SHINE Lawyers (ASX: SHJ) delivered an immediate profit to investors when it listed on May 15, becoming the largest Australian law firm to do so since Slater and Gordon in 2007.

The company opened at $1.54, a 54 per cent premium on the IPO value of $1 per share and it held those gains in its first week.

Under the custodianship of directors Simon Morrison (pictured) and Stephen Roche, the company founded by Kerry Shine in 1976 has grown to become one of the country’s largest litigators.

The company offered 45 million shares at $1.00 each, with the total number of shares on issue following the offer at 155 million.

Shine Lawyers posted revenue of $48.8 million in the half year to December 31, with a $7.9 million profit after income tax. Full-year revenue to June 30 last year was $88.4 million with profit after income tax $7.69 million.

Morrison, who started with the business as an articled clerk in 1988, has spent most of his career as a litigation lawyer and tells Brisbane Business News he has enjoyed guiding the company through the long process to list publicly.

Even with the added duty to shareholders, Morrison says the Brisbane-based firm will continue to hold to its long-term value of fighting for the “little guy”.

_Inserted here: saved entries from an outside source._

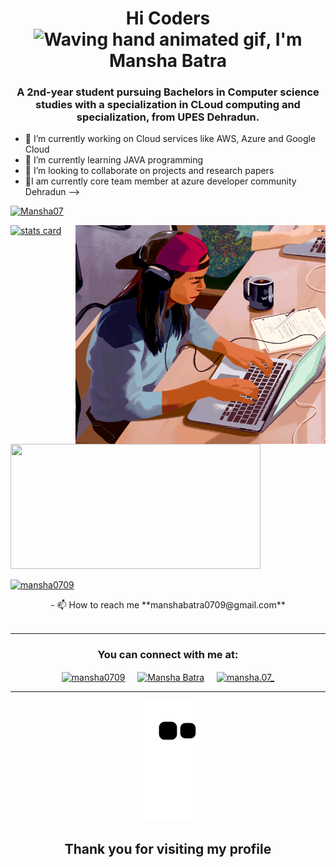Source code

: 
<h1 align="center">Hi Coders<img src="https://raw.githubusercontent.com/nixin72/nixin72/master/wave.gif" 
         alt="Waving hand animated gif"
         height="45"
         width="45" />, I'm Mansha Batra</h1>
<h3 align="center">
A 2nd-year student pursuing Bachelors in Computer science studies with a specialization in CLoud computing and specialization, from UPES Dehradun.
</h3>



- 🔭 I’m currently working on Cloud services like AWS, Azure and Google Cloud
- 🌱 I’m currently learning JAVA programming 
- 👯 I’m looking to collaborate on projects and research papers 
- 🌸I am currently core team member at azure developer community Dehradun
--><a href="https://github.com/Mansha07">
<p align="left"><img src="https://komarev.com/ghpvc/?username=Mansha07&label=Profile%20views&color=0e75b6&style=flat" alt="Mansha07" /> </p>
<p></a>
<a align= "center" href="https://github.com/Mansha07">
<img alt= "stats card" height="200px" width="400" src="https://github-readme-streak-stats.herokuapp.com/?user=Mansha07&theme=radical">
<img align="right" height="350" width="400" src="https://github.com/Mansha07/Mansha07/blob/main/auto-draft-16.gif" /> </a>
</p>
<img height="200px" width="400" src="https://github-readme-stats.vercel.app/api?username=Mansha07&count_private=true&theme=radical&show_icons=true" />

<p align="left"> <a href="https://twitter.com/mansha0709" target="blank"><img src="https://img.shields.io/twitter/follow/mansha0709?logo=twitter&style=for-the-badge" alt="mansha0709" /></a> </p>
<p align="center">
 - 📫 How to reach me **manshabatra0709@gmail.com**
<br><br>
<hr>

<h3 align="center">You can connect with me at:</h3>
<p align="center">
<a href="https://twitter.com/mansha0709" target="blank"><img align="center" src="https://img.icons8.com/cute-clipart/64/000000/twitter.png" alt="mansha0709" height="50" width="50" /></a> &nbsp;&nbsp;&nbsp;
<a href="https://www.linkedin.com/in/mansha-7a9n/" target="blank"><img align="center" src="https://img.icons8.com/cute-clipart/64/000000/linkedin.png" alt="Mansha Batra" height="50" width="50" /></a>&nbsp;&nbsp;&nbsp;&nbsp;
<a href="https://instagram.com/mansha.07_" target="blank"><img align="center" src="https://img.icons8.com/cute-clipart/64/000000/instagram-new.png" alt="mansha.07_" height="50" width="50" /></a>
</p>
<hr>

<p align="center">
  <img src="https://github.com/Mansha07/Mansha07/raw/output/github-contribution-grid-snake.svg" alt="snake"></center>
</p>
<h2 align="center">Thank you for visiting my profile</h2>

“Our motto has been very simple, and that is to look after our clients,” he says.

“Our value has always been to stand up for the little guy; that is what drives the business.”

What was the thinking behind the decision to take Shine Lawyers public?

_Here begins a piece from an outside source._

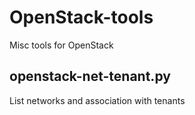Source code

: # OpenStack-tools
Misc tools for OpenStack

## openstack-net-tenant.py
List networks and association with tenants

There were a couple of things on our mind. The first was that of all the vehicles available to us, listing was a good way for everyone in the business to take ownership in the company if they wanted ownership. It is the most flexible way for the staff, in that they are able to invest and sell their stake in the business at any time.

In Queensland, it wasn’t until recently that non-lawyers could take a stake in a law firm. We want everyone to share in it right down to the administration clerk, who can have a slice if they want to. Secondly, it is really about growth. Historically, when we have looked at growth, we have financed through retained earnings and recently we have moved to use some debt. Equity will be a very good way to grow the business.

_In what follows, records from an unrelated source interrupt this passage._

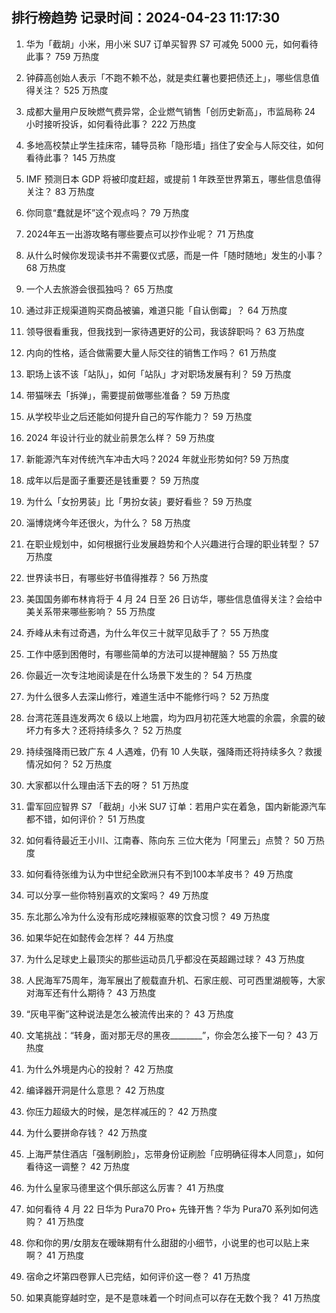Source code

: 
## 排行榜趋势 记录时间：2024-04-23 11:17:30
  
  1. 华为「截胡」小米，用小米 SU7 订单买智界 S7 可减免 5000 元，如何看待此事？ 759 万热度
    
  2. 钟薛高创始人表示「不跑不赖不怂，就是卖红薯也要把债还上」，哪些信息值得关注？ 525 万热度
    
  3. 成都大量用户反映燃气费异常，企业燃气销售「创历史新高」，市监局称 24 小时接听投诉，如何看待此事？ 222 万热度
    
  4. 多地高校禁止学生挂床帘，辅导员称「隐形墙」挡住了安全与人际交往，如何看待此事？ 145 万热度
    
  5. IMF 预测日本 GDP 将被印度赶超，或提前 1 年跌至世界第五，哪些信息值得关注？ 83 万热度
    
  6. 你同意“蠢就是坏”这个观点吗？ 79 万热度
    
  7. 2024年五一出游攻略有哪些要点可以抄作业呢？ 71 万热度
    
  8. 从什么时候你发现读书并不需要仪式感，而是一件「随时随地」发生的小事？ 68 万热度
    
  9. 一个人去旅游会很孤独吗？ 65 万热度
    
  10. 通过非正规渠道购买商品被骗，难道只能「自认倒霉」？ 64 万热度
    
  11. 领导很看重我，但我找到一家待遇更好的公司，我该辞职吗？ 63 万热度
    
  12. 内向的性格，适合做需要大量人际交往的销售工作吗？ 61 万热度
    
  13. 职场上该不该「站队」，如何「站队」才对职场发展有利？ 59 万热度
    
  14. 带猫咪去「拆弹」，需要提前做哪些准备？ 59 万热度
    
  15. 从学校毕业之后还能如何提升自己的写作能力？ 59 万热度
    
  16. 2024 年设计行业的就业前景怎么样？ 59 万热度
    
  17. 新能源汽车对传统汽车冲击大吗？2024 年就业形势如何? 59 万热度
    
  18. 成年以后是面子重要还是钱重要？ 59 万热度
    
  19. 为什么「女扮男装」比「男扮女装」要好看些？ 59 万热度
    
  20. 淄博烧烤今年还很火，为什么？ 58 万热度
    
  21. 在职业规划中，如何根据行业发展趋势和个人兴趣进行合理的职业转型？ 57 万热度
    
  22. 世界读书日，有哪些好书值得推荐？ 56 万热度
    
  23. 美国国务卿布林肯将于 4 月 24 日至 26 日访华，哪些信息值得关注？会给中美关系带来哪些影响？ 55 万热度
    
  24. 乔峰从未有过奇遇，为什么年仅三十就罕见敌手了？ 55 万热度
    
  25. 工作中感到困倦时，有哪些简单的方法可以提神醒脑？ 55 万热度
    
  26. 你最近一次专注地阅读是在什么场景下发生的？ 54 万热度
    
  27. 为什么很多人去深山修行，难道生活中不能修行吗？ 52 万热度
    
  28. 台湾花莲县连发两次 6 级以上地震，均为四月初花莲大地震的余震，余震的破坏力有多大？还将持续多久？ 52 万热度
    
  29. 持续强降雨已致广东 4 人遇难，仍有 10 人失联，强降雨还将持续多久？救援情况如何？ 52 万热度
    
  30. 大家都以什么理由活下去的呀？ 51 万热度
    
  31. 雷军回应智界 S7 「截胡」小米 SU7 订单：若用户实在着急，国内新能源汽车都不错，如何评价？ 51 万热度
    
  32. 如何看待最近王小川、江南春、陈向东 三位大佬为「阿里云」点赞？ 50 万热度
    
  33. 如何看待张维为认为中世纪全欧洲只有不到100本羊皮书？ 49 万热度
    
  34. 可以分享一些你特别喜欢的文案吗？ 49 万热度
    
  35. 东北那么冷为什么没有形成吃辣椒驱寒的饮食习惯？ 49 万热度
    
  36. 如果华妃在如懿传会怎样？ 44 万热度
    
  37. 为什么足球史上最顶尖的那些运动员几乎都没在英超踢过球？ 43 万热度
    
  38. 人民海军75周年，海军展出了舰载直升机、石家庄舰、可可西里湖舰等，大家对海军还有什么期待？ 43 万热度
    
  39. “灰电平衡”这种说法是怎么被流传出来的？ 43 万热度
    
  40. 文笔挑战：“转身，面对那无尽的黑夜________”，你会怎么接下一句？ 43 万热度
    
  41. 为什么外境是内心的投射？ 42 万热度
    
  42. 编译器开洞是什么意思？ 42 万热度
    
  43. 你压力超级大的时候，是怎样减压的？ 42 万热度
    
  44. 为什么要拼命存钱？ 42 万热度
    
  45. 上海严禁住酒店「强制刷脸」，忘带身份证刷脸「应明确征得本人同意」，如何看待这一调整？ 42 万热度
    
  46. 为什么皇家马德里这个俱乐部这么厉害？ 41 万热度
    
  47. 如何看待 4 月 22 日华为 Pura70 Pro+ 先锋开售？华为 Pura70 系列如何选购？ 41 万热度
    
  48. 你和你的男/女朋友在暧昧期有什么甜甜的小细节，小说里的也可以贴上来啊？ 41 万热度
    
  49. 宿命之坏第四卷罪人已完结，如何评价这一卷？ 41 万热度
    
  50. 如果真能穿越时空，是不是意味着一个时间点可以存在无数个我？ 41 万热度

How long did you ponder the decision?

Queensland law firms have been able to incorporate since 2007. We have been considering the move for a while. We
watched Slater and Gordon list in 2007 and can see the benefits. Slaters have done a good job in practice and we have been thinking about it for a few years.

Did you consider a merger with a larger international firm, rather than listing?

What we have been seeing is commercial firms with international branding coming into Australia looking for opportunities and there are opportunities for us offshore and we are looking to grow in other markets. Slater and Gordon bought a practice in the UK and we have been looking at the United Kingdom as well as other markets.

What has it been like working with bankers like RBS Morgans during this process?

It has been fascinating. It is a new experience for us being a private law firm moving into this space. We are working with people who know what they are doing: Bell Potter have been very good, as has McCollough Robertson and Ernst and Young. It has been a good experience.

You have mentioned Slater and Gordon, have you taken a lot from its experience?

They have obviously been the benchmark, being the first law firm to list. Another smaller firm from Perth has since made the move as well. Slaters have done a very good job and I think we owe them a debt of gratitude in forging this path; they have developed a very good model.

How will you use the capital raised by the listing?

It is likely to be a mix of working capital and capital for acquisitions, although we have nothing bedded down. We have traditionally grown more strongly through organic growth than acquisitions, but we have completed a number of them and will continue to do so. Our motto is simply to keep running the business well, growing organically and through acquisitions.

Will there be any changes to staffing levels?

What we did a couple of years ago, while thinking about this space, was to put in place more infrastructure in our management team. We have embedded our staffing levels in the business and that was done a long while ago. We recently made a couple of changes to the board. We brought in a chairman with ASX experience in Tony Bellas, the former CEO of Ergon Energy and the Seymour Group and who is currently chairman for a range of other listed companies. We also bought in a new finance director in Greg Moynihan, the former CEO of Metway Bank. We felt that while we had good directors on the board, we needed that ASX experience around us.

Will it be difficult to balance Shine’s duty to the court and clients with its duty to shareholders? How will you manage this?

It is certainly unique to the legal industry. Slaters made that very clear. Our first duty is to the court, our second is to the client and our third will be to the shareholders. If we run the practice well, the duties sit nicely. We have certainly made revisions to our charter to pick up the changes we will have to make.

Will Shine move into other areas of law further to personal injury litigation?

The strategy of our business is to remain as litigators. It is what we do well and it is where we will stay. Personal injury litigation is our backbone, but we will move into other areas as the business develops. We started three years ago developing those new areas.